Even though Buena Vista insisted on an upfront buy-rate guarantee for the title, it was willing to take a chance and test the theory that most PPV executives have espoused since the industry launched some 20 years ago.
That theory: If you give operators a well-known title with a short run in the home-video stores, it has a very good chance of attracting a large number of cable viewers who may not have seen the movie; who wanted to see the movie but couldn't find it at the video store; or who wanted to see the film again.
With digital offering near-video-on-demand plays of films every 15 to 30 minutes, the opportunities for consumers to purchase the films expand exponentially. The combination of a short window and more frequent plays certainly enhances PPV's value to the consumer.
Add to that a strong promotional campaign that touts PPV's attributes-much like In Demand and Buena Vista did here-and the movie is almost as destined for financial success as the next World Wrestling Federation PPV event.

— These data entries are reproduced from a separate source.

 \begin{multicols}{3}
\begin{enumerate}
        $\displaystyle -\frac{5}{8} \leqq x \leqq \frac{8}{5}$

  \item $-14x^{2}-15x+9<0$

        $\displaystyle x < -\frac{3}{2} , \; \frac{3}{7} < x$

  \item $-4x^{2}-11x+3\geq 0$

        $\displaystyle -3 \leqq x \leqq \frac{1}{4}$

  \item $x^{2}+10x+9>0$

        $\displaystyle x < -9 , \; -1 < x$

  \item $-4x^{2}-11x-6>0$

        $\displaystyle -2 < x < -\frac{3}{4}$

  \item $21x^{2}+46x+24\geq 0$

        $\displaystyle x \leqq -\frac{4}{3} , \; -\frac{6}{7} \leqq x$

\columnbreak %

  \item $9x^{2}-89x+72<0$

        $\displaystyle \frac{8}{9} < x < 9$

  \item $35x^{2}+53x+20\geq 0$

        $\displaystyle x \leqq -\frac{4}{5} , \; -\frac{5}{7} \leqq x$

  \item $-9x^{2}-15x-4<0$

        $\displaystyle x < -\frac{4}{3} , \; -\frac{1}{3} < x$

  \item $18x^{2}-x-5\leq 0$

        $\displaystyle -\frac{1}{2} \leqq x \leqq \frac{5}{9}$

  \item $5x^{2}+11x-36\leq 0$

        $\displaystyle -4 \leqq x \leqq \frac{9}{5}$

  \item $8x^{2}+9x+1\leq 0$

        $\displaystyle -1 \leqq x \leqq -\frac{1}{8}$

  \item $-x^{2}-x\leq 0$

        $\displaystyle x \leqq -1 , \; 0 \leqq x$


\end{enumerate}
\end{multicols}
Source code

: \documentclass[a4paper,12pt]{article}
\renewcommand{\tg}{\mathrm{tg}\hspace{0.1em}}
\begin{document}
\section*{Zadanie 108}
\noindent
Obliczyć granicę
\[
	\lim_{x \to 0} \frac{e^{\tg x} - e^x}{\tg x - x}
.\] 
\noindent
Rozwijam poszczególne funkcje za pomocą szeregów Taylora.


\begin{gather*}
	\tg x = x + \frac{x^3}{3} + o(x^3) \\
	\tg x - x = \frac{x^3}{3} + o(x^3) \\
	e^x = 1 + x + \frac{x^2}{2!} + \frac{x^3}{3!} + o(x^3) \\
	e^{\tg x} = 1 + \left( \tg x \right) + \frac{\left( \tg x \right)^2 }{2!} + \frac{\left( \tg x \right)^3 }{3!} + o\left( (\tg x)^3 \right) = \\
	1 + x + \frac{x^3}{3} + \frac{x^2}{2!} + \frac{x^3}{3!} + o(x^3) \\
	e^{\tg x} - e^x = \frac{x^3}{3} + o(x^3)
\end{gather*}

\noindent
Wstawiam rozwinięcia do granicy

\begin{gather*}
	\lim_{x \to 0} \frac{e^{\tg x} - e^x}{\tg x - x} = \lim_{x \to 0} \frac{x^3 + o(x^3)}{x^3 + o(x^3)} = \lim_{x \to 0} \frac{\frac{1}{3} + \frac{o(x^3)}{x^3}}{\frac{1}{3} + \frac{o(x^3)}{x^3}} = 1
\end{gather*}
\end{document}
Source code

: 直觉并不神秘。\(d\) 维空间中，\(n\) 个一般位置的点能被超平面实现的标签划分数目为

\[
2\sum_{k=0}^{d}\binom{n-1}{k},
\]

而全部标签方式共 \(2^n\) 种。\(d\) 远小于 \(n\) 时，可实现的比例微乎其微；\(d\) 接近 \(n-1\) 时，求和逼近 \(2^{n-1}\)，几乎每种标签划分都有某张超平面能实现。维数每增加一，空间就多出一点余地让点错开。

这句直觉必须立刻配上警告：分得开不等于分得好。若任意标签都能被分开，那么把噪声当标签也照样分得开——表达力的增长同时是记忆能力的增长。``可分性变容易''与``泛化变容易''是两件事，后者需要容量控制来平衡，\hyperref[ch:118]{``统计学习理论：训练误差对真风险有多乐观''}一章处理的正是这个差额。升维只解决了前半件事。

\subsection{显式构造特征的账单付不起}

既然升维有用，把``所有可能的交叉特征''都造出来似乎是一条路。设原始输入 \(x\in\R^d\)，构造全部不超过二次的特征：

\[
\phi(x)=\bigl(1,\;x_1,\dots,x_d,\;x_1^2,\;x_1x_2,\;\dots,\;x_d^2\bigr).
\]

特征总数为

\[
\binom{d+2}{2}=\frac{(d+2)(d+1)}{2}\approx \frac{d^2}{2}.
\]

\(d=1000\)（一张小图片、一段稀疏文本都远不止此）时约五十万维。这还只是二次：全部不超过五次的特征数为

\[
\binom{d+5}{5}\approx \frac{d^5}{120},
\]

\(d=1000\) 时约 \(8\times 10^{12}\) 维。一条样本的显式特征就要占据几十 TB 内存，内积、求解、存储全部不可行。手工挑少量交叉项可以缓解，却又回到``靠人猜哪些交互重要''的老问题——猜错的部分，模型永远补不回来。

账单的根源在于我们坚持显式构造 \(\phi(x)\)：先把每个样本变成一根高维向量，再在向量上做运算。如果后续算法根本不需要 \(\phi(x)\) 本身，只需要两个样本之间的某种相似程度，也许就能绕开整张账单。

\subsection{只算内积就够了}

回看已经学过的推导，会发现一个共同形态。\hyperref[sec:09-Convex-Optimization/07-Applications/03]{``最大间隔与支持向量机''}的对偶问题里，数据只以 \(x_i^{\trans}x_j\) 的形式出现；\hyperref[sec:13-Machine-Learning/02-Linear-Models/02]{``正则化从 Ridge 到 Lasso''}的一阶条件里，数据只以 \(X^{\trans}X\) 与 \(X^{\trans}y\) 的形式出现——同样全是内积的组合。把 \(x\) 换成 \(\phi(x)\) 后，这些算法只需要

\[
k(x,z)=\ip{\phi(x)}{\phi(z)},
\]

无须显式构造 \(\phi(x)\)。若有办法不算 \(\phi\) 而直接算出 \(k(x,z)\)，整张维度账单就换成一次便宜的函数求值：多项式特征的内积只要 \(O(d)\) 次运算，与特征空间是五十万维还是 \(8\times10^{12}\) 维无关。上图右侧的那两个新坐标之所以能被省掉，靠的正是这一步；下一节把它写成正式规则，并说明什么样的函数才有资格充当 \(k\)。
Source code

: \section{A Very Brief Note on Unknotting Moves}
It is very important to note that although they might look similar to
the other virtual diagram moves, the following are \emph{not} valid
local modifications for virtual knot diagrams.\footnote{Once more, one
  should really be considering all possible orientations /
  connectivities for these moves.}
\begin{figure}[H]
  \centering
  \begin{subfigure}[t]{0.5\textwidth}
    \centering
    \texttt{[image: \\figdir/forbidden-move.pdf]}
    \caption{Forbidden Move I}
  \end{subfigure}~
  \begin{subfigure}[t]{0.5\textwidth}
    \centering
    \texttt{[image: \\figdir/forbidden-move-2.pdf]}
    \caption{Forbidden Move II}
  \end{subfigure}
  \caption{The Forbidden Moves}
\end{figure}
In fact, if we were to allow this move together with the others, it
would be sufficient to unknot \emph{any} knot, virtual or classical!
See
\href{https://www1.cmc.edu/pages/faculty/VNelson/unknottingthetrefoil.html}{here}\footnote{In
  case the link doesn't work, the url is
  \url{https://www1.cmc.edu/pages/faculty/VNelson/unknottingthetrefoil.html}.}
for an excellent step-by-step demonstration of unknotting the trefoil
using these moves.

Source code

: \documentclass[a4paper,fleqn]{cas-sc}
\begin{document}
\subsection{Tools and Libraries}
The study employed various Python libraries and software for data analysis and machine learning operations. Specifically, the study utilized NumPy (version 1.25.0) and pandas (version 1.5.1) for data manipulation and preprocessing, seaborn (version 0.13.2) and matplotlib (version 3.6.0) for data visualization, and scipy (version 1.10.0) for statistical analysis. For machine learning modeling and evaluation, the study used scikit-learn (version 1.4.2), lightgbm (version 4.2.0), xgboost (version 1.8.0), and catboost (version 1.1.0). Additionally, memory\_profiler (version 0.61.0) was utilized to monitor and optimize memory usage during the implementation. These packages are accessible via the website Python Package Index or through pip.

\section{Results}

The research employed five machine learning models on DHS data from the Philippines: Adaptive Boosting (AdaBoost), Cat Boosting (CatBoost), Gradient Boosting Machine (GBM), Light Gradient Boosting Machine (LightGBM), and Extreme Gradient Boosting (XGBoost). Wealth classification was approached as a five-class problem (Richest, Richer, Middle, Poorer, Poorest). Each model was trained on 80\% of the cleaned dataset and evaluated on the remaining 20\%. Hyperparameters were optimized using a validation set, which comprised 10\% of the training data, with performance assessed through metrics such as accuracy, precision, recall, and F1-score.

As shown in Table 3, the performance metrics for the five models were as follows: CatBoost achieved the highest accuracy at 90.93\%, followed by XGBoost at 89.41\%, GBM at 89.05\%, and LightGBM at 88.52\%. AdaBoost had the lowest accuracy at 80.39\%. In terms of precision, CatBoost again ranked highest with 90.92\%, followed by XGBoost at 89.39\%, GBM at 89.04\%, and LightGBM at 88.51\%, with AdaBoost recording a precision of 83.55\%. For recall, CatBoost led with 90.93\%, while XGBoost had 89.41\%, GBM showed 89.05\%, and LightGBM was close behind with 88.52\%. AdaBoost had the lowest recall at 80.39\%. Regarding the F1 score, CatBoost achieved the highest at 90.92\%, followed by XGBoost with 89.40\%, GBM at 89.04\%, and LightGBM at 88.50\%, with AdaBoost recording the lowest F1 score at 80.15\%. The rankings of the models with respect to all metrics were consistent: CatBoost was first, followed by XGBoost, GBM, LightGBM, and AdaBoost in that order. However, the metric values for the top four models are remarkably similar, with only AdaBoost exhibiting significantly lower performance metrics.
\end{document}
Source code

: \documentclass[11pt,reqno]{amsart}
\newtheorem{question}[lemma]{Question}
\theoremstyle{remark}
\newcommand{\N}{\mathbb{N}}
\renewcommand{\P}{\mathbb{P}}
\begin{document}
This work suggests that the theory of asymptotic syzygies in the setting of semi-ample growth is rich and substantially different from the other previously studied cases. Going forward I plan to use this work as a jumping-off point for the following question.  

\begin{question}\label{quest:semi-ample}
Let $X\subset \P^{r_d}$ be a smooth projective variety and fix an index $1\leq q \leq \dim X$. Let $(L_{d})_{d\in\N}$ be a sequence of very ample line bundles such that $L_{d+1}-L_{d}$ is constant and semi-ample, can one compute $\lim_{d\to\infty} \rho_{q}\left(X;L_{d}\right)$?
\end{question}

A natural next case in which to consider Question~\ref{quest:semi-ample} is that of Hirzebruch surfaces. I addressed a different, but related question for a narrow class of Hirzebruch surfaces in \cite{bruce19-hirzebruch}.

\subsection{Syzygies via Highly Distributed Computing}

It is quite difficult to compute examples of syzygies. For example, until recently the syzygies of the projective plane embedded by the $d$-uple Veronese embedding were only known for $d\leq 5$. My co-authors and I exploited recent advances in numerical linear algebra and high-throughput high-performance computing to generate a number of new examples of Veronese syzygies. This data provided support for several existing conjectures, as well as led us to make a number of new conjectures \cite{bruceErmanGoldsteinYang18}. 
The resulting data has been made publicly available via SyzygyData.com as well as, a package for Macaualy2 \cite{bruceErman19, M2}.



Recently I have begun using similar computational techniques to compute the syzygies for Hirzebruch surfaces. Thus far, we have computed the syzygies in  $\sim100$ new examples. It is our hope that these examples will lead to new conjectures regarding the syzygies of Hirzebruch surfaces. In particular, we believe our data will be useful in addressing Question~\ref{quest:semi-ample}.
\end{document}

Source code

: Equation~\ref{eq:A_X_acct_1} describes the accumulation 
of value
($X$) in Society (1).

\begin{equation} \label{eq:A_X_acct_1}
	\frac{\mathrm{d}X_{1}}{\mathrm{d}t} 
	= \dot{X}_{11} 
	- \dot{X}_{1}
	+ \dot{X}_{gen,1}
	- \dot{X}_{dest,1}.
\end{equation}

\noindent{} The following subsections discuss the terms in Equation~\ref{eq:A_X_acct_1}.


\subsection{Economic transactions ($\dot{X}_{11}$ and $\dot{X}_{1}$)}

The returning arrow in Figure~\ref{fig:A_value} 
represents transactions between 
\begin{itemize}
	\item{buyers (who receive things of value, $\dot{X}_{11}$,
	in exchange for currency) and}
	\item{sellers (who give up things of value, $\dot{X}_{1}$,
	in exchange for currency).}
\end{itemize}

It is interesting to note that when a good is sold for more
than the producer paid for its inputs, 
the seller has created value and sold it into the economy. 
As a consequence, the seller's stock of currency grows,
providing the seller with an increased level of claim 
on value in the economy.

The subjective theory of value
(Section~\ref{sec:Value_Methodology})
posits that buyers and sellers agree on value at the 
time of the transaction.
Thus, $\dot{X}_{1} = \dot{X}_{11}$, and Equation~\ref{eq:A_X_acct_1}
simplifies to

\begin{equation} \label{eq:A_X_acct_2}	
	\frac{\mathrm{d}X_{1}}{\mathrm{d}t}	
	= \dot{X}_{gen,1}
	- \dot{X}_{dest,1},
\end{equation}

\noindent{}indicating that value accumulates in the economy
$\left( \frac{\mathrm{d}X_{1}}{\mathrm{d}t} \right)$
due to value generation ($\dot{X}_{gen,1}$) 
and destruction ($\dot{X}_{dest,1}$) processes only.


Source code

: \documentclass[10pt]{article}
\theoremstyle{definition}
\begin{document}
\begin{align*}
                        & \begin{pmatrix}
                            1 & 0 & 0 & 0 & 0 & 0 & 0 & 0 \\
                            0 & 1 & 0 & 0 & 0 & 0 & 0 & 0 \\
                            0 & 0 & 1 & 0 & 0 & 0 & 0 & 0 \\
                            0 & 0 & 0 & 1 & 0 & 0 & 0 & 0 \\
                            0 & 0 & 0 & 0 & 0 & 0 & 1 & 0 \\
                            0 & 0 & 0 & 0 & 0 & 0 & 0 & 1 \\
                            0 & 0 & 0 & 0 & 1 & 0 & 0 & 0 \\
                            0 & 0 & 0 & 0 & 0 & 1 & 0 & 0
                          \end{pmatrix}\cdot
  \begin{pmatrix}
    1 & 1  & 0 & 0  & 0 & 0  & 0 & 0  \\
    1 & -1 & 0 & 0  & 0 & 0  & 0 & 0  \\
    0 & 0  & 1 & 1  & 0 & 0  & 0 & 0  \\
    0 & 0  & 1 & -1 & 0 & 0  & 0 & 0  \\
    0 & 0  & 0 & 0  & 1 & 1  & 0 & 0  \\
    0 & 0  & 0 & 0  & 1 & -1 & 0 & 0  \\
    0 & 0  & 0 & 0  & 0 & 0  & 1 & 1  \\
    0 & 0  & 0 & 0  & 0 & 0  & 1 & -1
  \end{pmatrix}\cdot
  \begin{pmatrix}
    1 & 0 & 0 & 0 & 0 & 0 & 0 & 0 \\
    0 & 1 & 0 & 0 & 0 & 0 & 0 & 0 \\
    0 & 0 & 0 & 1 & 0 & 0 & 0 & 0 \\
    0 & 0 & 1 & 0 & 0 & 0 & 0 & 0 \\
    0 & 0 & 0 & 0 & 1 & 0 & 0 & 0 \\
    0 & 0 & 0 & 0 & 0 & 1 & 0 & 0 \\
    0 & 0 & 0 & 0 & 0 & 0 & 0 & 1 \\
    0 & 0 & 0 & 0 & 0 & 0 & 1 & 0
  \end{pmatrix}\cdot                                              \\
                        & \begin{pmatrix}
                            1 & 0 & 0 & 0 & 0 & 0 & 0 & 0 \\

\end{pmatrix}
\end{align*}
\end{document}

Yet studios have been very reluctant to follow the blueprint for PPV-movie success. Whether it's fear of retaliation from the very formidable Video Software Dealers Association or concerns that the PPV industry will be inconsistent with its support of short-window movies, most studios won't even entertain the thought of 30-day PPV windows.
Much has been made about the effect of short PPV windows on movies' home-video-rental sales. And while The Sixth Sense's video sales did fall 39 percent after the movie hit digital cable, even video retailers conceded that the film was in its home-video decline after one month of near-record-breaking sales.
And how much of a negative impact can PPV have on home-video rentals when fewer than 5 percent of all cable homes have access to 30-day titles in a digital environment?
Meanwhile, In Demand and DirecTV stand ready to do whatever it takes to effectively market and promote box-office hits with short home-video windows.
Now is a perfect time for studios to finally see if PPV can deliver on its promise. With digital still in a limited number of homes, studios should provide movies with short PPV windows and give the industry the opportunity to prove whether it can return significant revenue.
Hollywood has little to lose and, judging by the results of The Sixth Sense, an enormous amount of revenue to gain.